凝聚体中蛋白质密度与β-折叠含量的拉曼图谱:
研究人员在不同时间点(1, 6, 13, 22, 38 h)采集拉曼图谱。蛋白质密度图(C–H变形积分面积)呈径向对称,中心最高向外递减;而归一化的β-折叠含量(酰胺-I强度)和三级结构(酰胺-III m1)图在液滴内部大多均匀分布,仅在6 h起边缘可见热点/变化。这表明凝聚体内β-折叠形成并非仅由局部蛋白质浓度驱动,而是凝聚体整体环境影响构象重排。
凝聚体内水的演化:
研究人员利用水弯曲-转动带(1900–2450 cm–1)的光谱方差(second moment, m2,反映水群体异质性和局部环境差异)生成水图。水图显示中心光谱方差较大,随老化向外扩散,动力学速率(k = 4.0 × 10–6s–1)慢于二级结构变化,表明水环境变化滞后于蛋白质构象重排,溶剂动力学并非严格同步,水贡献单独不足以解释结构变化。
蛋白质聚集物的横截面视图:
研究人员对具有纤维样形态的转化中凝聚体进行了x-z平面切片拉曼成像。结果显示蛋白质密度位于盖玻片一侧的中心,而β-折叠含量在顶端(外周)更强烈,表明聚集物可能从非盖玻片接触区域延伸,且β-折叠分布不同于中心高密的蛋白质分布。
TDP-43CTD凝聚体内的构象异质性:
研究人员观察到少数凝聚体存在不对称β-折叠分布(如23 h时左上象限边缘高,其余均匀)。至39 h,高β-折叠 content沿上边缘向中部扩散。选取不同区域(ROI 1和ROI 2)的平均光谱证实,ROI 1的酰胺-I带(1669 cm–1)强度更高,且16小时内持续增加,而ROI 2无变化。
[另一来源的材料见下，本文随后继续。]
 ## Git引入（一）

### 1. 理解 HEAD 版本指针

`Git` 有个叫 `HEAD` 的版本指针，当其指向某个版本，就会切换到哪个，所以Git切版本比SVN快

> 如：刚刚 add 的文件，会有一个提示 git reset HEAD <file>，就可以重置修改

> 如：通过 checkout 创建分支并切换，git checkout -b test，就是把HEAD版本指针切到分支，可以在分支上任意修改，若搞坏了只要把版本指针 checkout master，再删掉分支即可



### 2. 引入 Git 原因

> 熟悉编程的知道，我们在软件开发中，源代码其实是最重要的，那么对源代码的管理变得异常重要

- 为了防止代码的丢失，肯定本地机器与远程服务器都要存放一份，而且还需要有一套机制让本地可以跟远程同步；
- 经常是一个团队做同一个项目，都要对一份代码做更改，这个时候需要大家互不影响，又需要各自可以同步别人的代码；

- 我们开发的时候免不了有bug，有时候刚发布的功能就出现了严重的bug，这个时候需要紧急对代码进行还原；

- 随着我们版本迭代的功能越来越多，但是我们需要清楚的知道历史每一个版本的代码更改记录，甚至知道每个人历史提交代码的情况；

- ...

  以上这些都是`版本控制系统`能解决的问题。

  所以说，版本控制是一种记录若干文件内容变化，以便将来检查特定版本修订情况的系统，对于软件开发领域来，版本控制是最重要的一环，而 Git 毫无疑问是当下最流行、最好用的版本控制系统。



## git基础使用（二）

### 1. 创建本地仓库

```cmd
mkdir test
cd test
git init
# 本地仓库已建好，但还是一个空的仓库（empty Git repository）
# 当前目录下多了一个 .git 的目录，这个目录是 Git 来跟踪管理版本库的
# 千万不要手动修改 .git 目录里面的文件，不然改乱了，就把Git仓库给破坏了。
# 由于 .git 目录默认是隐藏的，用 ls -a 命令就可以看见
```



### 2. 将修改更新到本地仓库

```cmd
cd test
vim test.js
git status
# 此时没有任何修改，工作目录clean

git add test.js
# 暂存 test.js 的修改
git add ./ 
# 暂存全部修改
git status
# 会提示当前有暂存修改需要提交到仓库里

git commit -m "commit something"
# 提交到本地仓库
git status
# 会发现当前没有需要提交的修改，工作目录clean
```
这揭示了整体测量无法检测的局部β-折叠形成及随后的淀粉样传播事件,可能始于外周。
讨论与结论总结:
研究人员指出,单个蛋白质凝聚体的演化对于理解均相混合物中蛋白质命运决定因素至关重要,拉曼显微光谱能在空间上解析经历结构转化的凝聚体。DIC和RSI显示,老化过程中酰胺-I尖锐化和酰胺-III红移与β-折叠含量增加一致,归一化至C–H变形带可解耦浓度与构象变化。β-折叠发展的单指数动力学暗示液滴成熟中存在限速构象转变,而非典型淀粉样形成的成核-聚合长滞后期。空间图谱表明蛋白质密度中心高、边缘低,但β-折叠含量均匀分布,挑战了单纯浓度依赖聚集模型,支持凝聚体环境整体影响构象重排的观点,这与细胞应激颗粒研究观察一致。水弯曲-转动带方差的空间与时间异质性显示水环境变化滞后于二级结构,水与β-折叠含量无直接空间关联,暗示凝聚体环境是复杂景观,蛋白质动力学可能调制水环境。少数凝聚体转为淀粉样样纤维,其β-折叠分布异质且常始于外周,不支持纯粹由内部或表面引发的TDP-43CTD聚集观念。与FUS的“核-壳”模型不同,此处所有老化凝聚体具有均匀β-折叠分布,纤维转化罕见且伴随外周局部富集。这些发现表明需要更多工作(如全长TDP-43、含RNA等)以阐明相分离成熟与淀粉样形成的关系。总之,拉曼显微光谱监测了TDP-43CTD凝聚体分子变化,个体追踪显示凝聚体间动力学异质性小,地图显示β-折叠含量大多随机分布但与蛋白质密度图边缘差异,罕见的不对称β-折叠区域随时间传播类似淀粉样传播;单凝聚体空间分辨率研究能捕捉整体测量遗漏的聚集路径空间细微差别,证明拉曼显微光谱是表征生物分子凝聚体及其老化构象变化的宝贵工具。